* **Directions**:
Find the line holding "is setted at" in the entries below. Give it again exactly, along with every line after it up to and including the line holding "possible, don't try.".

* **Data supplied**:
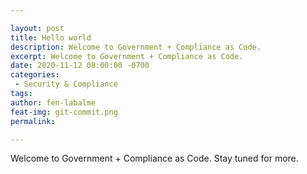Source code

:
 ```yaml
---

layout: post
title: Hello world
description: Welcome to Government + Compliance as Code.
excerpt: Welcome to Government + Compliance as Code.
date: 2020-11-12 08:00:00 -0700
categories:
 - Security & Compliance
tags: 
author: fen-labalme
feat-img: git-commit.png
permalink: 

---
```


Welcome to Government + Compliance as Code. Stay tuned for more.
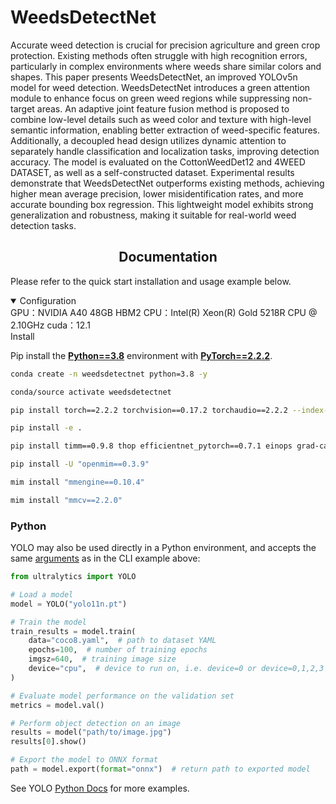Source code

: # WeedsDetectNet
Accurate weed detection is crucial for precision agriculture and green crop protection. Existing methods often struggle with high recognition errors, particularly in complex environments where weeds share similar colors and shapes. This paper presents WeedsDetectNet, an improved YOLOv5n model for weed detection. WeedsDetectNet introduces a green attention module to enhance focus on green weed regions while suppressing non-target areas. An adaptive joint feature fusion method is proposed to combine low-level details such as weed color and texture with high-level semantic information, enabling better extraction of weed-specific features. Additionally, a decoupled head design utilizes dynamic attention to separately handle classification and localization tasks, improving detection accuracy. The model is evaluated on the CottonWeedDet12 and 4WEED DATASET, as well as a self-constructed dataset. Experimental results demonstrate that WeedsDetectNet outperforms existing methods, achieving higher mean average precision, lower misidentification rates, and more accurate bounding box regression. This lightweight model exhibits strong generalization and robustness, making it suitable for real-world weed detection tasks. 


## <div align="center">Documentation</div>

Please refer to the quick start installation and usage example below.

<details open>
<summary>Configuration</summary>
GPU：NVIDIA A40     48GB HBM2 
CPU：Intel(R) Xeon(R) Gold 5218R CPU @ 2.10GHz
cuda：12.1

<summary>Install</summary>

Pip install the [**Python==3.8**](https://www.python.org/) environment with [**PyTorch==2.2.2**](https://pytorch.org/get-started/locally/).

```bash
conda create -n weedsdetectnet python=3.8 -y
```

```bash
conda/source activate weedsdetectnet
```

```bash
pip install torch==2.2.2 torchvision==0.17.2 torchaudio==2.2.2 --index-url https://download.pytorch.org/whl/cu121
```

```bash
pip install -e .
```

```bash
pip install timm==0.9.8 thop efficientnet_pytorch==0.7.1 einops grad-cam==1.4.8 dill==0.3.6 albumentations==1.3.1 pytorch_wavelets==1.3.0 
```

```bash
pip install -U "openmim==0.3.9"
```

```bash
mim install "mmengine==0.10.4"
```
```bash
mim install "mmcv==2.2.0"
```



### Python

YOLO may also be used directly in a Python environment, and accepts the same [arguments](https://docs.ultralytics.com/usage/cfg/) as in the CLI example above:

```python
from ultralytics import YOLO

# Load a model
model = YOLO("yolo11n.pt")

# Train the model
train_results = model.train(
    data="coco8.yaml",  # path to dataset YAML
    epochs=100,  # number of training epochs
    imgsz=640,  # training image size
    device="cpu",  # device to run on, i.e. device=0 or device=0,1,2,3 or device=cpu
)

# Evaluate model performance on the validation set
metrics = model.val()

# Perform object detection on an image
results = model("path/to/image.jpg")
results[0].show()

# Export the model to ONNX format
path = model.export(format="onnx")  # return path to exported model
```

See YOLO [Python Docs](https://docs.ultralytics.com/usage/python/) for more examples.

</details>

...

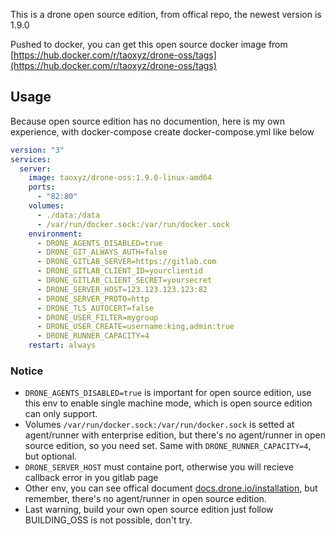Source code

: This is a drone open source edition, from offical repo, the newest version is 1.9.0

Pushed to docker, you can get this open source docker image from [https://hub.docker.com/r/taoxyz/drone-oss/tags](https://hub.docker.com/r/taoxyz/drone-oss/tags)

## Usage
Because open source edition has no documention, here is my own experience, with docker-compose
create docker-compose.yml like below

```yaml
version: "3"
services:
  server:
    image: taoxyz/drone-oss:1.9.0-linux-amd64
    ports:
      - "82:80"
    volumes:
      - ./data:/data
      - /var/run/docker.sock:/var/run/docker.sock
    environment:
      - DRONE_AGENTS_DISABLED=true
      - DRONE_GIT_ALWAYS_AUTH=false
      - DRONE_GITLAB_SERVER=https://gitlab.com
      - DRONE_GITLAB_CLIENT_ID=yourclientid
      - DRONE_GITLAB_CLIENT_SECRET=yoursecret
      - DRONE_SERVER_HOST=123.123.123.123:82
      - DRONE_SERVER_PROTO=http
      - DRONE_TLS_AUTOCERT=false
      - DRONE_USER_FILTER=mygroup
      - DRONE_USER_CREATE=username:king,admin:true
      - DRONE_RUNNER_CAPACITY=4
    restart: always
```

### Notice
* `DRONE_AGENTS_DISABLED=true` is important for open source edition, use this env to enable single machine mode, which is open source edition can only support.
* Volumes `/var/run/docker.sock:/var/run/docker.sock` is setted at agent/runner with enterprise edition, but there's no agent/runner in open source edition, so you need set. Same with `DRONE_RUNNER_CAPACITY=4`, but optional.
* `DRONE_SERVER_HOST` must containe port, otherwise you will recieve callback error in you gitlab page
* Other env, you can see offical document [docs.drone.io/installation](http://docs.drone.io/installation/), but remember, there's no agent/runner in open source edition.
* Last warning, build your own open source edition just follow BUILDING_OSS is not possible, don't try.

==

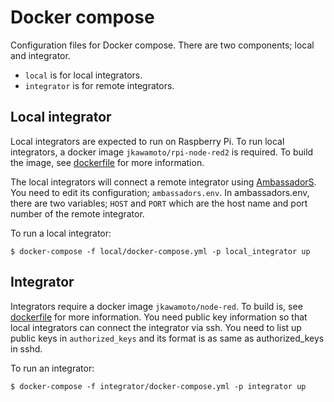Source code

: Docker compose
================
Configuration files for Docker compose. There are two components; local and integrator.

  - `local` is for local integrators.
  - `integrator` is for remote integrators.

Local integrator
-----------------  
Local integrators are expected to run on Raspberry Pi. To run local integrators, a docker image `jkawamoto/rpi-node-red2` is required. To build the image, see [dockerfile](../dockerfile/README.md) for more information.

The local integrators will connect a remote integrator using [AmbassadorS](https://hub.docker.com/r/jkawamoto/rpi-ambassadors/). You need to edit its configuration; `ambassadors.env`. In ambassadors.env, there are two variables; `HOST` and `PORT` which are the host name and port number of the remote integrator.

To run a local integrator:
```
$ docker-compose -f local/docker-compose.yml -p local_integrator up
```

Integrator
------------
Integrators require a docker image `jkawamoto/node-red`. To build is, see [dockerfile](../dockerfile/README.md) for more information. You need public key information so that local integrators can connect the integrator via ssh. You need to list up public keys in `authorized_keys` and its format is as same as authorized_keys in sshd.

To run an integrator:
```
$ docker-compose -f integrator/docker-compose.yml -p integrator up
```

* **Finished task**:
* Volumes `/var/run/docker.sock:/var/run/docker.sock` is setted at agent/runner with enterprise edition, but there's no agent/runner in open source edition, so you need set. Same with `DRONE_RUNNER_CAPACITY=4`, but optional.
* `DRONE_SERVER_HOST` must containe port, otherwise you will recieve callback error in you gitlab page
* Other env, you can see offical document [docs.drone.io/installation](http://docs.drone.io/installation/), but remember, there's no agent/runner in open source edition.
* Last warning, build your own open source edition just follow BUILDING_OSS is not possible, don't try.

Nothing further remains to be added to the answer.